CREATE TABLE "version"(
  "id" INTEGER,
  "name" TEXT,
  PRIMARY KEY("id")
);

The table is simple enough to also excuse the use of the INSERT command. Twice to include the ‘Red’ and ‘Blue’ labels.

INSERT INTO "version"("name") VALUES('Red');
INSERT INTO "version"("name") VALUES('Blue');

Perhaps underwhelmingly, that’s it. The two strings are added to the table one after the other and properly assigned a unique identifier per the PRIMARY KEY option. You can attest to this with the SELECT command.

SELECT * FROM "version";

But while the output is fine, you have the option to frame the result with a cleaner display. For this the relevant directive is .mode, an instruction for SQLite only to change the default expression with one of seventeen possible choices.

.mode table

Getting further

One table works as a prelude to SQL, but the benefits of the language become apparent as you build more structures, connected to each other. Tackling the most important piece of the puzzle, the game’s creatures, the table could summarize the entries with a primary key and two additional fields: no, a string for the three-digit number in the imaginary catalog, and name, another text sequence with the English name.

CREATE TABLE "pokemon"(
  "id" INTEGER,
  "no" TEXT,
  "name" TEXT,
  PRIMARY KEY("id")
);

Once again we could repeat the INSERT command, and instead of one instruction for each value we can actually add multiple values in the same directive, separating the rows with a comma.

INSERT INTO "pokemon"("no", "name")
VALUES
  ('#001', 'Bulbasaur'),
  ('#002', 'Ivysaur'),
  ('#003', 'Venusaur');

But the process is quite verbose once you consider the one hundred and fifty-one copies. One solution is to delegate the task to a separate file, like a csv document.

no,name
#001,Bulbasaur
#002,Ivysaur
#003,Venusaur

You still need to add the relevant information, but with the complete list the code improves. Even if in a rather roundabout manner.

In SQLite you first import the data from the spreadsheet with the .import statement. In one swoop the line includes the data in a temporary table, and uses the first row for the name of the columns to boot.

.import --csv pokemon.csv temp

Then, you can actually go back to the INSERT statement. Not to include hard-coded values, but the result of the SELECT keyword on the new structure.

INSERT INTO "pokemon"("no", "name")
SELECT "no", "name" FROM "temp";

Job done. But since the temporary table has outlived its purpose, feel free to remove the pointless container as well.

DROP TABLE "temp";

Getting over

With a table devoted to the versions and a table devoted to the creatures, the next logical step is to follow with a table for the areas explored in the bouncing adventure. The process here is the same as that for the previous tables: columns to identify the rows in id and name.

CREATE TABLE "area"(
  "id" INTEGER,
  "name" TEXT,
  PRIMARY KEY("id")
);

The same INSERT sequence used for either structure.

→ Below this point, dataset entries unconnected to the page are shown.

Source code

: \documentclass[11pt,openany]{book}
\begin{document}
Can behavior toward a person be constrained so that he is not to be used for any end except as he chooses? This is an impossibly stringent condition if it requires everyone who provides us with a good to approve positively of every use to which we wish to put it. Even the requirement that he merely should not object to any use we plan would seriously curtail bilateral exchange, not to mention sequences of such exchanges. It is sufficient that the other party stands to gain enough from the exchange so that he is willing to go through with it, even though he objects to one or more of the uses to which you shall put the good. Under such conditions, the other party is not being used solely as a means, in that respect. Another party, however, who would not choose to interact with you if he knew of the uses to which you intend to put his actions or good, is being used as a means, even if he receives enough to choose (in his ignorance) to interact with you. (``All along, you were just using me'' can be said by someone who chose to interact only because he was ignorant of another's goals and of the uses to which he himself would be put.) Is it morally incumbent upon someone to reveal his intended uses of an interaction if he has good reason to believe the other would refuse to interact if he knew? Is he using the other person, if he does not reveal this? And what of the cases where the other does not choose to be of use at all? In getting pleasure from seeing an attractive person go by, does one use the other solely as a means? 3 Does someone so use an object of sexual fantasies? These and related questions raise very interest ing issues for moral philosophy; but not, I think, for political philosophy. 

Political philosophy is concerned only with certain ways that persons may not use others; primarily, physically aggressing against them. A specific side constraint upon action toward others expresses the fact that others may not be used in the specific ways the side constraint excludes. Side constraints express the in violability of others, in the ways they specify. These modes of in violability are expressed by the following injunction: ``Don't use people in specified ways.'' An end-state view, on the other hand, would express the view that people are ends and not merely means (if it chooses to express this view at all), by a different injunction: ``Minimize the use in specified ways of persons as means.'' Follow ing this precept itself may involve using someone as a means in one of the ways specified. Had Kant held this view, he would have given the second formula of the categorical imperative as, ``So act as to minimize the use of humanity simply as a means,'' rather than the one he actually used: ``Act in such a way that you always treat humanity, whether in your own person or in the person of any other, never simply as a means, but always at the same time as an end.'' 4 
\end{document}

INSERT INTO "area"("name")
SELECT "name" FROM "temp";

There are “only” eighteen areas, so if you feel daring you can even go back to adding the values without a spreadsheet. Since the sequence is the same, however, let me switch focus to a different and promising feat.

On the basis of creatures, areas and versions, a table for the locations can unite the data to answer the most existential question: just where do I find that pocketable monster? For this table, think of three columns of integers, foreign keys which work as a reference for the primary key of the three tables.

And

CREATE TABLE "location"(
  "pokemon_id" INTEGER,
  "area_id" INTEGER,
  "version_id" INTEGER,
  FOREIGN KEY("pokemon_id") REFERENCES "pokemon"("id"),
  FOREIGN KEY("area_id") REFERENCES "area"("id"),
  FOREIGN KEY("version_id") REFERENCES "version"("id")
);

The schema means you don’t repeat the names accumulated so far. It also leaves a rather daunting task: describing the values to refer to the rows.

pokemon_id,area_id,version_id
1,1,1
4,1,1
16,1,1
19,1,1

To you the choice: repeat the logic of the temporary table, once you author the spreadsheet with the one hundred and eighty or so rows, or, just use the database I committed on GitHub.

For your selecting delight you’ll find all the values, not to mention a fancy new table to upgrade your queries and shed more light on the completed dex.